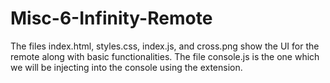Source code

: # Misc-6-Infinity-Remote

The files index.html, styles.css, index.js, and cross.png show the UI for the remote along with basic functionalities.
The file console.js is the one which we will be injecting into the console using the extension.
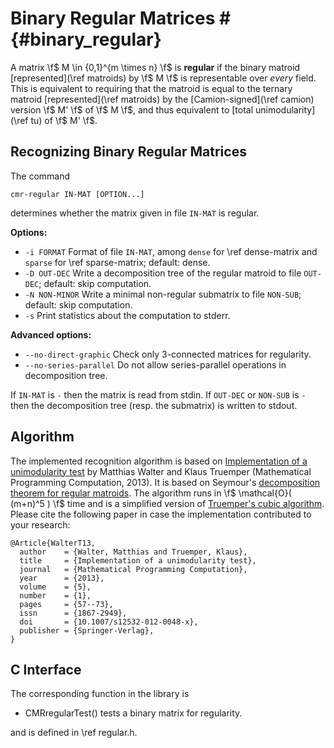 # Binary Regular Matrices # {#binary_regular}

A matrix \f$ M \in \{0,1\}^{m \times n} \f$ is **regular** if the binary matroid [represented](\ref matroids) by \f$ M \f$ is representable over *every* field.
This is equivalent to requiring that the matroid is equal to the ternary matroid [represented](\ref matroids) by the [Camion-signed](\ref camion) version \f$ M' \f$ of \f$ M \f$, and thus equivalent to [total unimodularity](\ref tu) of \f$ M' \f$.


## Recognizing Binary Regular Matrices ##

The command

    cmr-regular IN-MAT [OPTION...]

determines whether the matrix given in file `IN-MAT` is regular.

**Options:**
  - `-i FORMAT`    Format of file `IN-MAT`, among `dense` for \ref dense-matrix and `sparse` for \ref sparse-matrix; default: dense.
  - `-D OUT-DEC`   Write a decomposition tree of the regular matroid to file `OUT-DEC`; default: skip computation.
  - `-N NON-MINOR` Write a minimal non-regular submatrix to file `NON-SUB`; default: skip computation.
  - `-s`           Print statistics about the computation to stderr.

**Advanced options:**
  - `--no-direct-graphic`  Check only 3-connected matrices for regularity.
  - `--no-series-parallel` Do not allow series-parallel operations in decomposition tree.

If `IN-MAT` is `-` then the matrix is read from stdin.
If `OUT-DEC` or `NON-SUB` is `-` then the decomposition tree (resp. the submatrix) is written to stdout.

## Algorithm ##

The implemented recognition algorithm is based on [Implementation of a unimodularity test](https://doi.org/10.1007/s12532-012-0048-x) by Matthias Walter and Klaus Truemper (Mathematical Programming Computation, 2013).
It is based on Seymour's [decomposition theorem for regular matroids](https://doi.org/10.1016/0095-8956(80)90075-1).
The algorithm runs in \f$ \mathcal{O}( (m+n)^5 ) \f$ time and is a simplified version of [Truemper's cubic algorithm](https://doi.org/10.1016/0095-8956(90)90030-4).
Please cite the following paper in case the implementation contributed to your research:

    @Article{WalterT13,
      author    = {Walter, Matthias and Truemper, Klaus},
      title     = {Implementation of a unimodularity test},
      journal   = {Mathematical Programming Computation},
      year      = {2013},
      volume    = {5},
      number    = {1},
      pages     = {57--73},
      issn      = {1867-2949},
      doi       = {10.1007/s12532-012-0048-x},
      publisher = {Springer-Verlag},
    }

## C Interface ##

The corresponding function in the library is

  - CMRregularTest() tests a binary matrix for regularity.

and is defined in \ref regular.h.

_ _ _ _ _ _ _

→ **EXERCISE**: Give back, word for word, the lines from the one with "- CMRregularTest() tests" through the last line of the entries, both included, and no other line.

→ **SOLUTION TO THE PROBLEM**:
  - CMRregularTest() tests a binary matrix for regularity.

and is defined in \ref regular.h.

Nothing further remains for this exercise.